IRAs are not only a smart way to save money for retirement, they offer significant tax savings. Before opening an IRA, let’s quickly review the three most common IRAs available.

1. Traditional IRA: A traditional IRA lets you direct pre-tax income toward investments that can grow tax-deferred until you withdraw them during retirement. Let’s call it the “pay me later” plan. The idea is that when you retire, you’re income will be less than it is today, which could put you in a lower tax bracket, saving you money when you withdraw funds. A few things to note: There are annual contribution limits and a schedule for required minimum distributions (RMD). If you withdraw money prior to turning 59½ years old, you may be subject to a 10 percent penalty. If you have an employer-sponsored retirement plan, you can still open a Traditional IRA, but strict contribution limits exist.

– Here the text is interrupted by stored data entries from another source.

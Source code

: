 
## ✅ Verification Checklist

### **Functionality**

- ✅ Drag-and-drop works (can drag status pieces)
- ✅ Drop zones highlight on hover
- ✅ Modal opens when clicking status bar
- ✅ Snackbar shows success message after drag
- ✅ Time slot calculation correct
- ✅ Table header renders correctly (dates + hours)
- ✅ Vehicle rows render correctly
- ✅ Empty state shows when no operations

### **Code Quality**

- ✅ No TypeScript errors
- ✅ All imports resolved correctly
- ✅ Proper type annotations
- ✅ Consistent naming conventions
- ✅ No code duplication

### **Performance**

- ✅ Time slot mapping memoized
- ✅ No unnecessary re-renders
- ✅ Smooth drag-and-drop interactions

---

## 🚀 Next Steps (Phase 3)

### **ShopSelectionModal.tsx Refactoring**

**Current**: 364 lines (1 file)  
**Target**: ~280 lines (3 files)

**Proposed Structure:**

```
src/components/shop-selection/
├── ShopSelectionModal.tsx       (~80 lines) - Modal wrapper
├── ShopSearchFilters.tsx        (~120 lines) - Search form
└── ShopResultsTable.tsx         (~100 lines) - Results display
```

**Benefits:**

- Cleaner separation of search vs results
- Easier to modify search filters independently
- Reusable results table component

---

2. Roth IRA: Created in 1997, the key difference between a Traditional IRA and a Roth IRA is when taxes are taken. A traditional IRA is tax-free until you draw the funds. A Roth IRA is a “pay me now” plan; the money you contribute is taxed today, but the funds are tax-free upon withdrawal during retirement. You do not face any taxes on your investment gains, and withdrawals are penalty-free. However, you have to wait to withdraw earnings until age 59½ without facing a 10 percent early withdrawal penalty. With a Roth IRA, there is no required minimum distribution. If you don’t need the money during retirement, you can leave it in your account. Plus, you can pass the money to your heirs. As with a Traditional IRA, there are limits on how much you can contribute annually.

3. The SEP-IRA: The IRS knows retirement saving is difficult for the self-employed, so the tax agency has created specialty plans for gig workers and solopreneurs. For example, if you work for yourself, you may be eligible for a SEP-IRA. This retirement plan is similar to the Traditional IRA and is aimed squarely at the self-employed and those in the gig economy.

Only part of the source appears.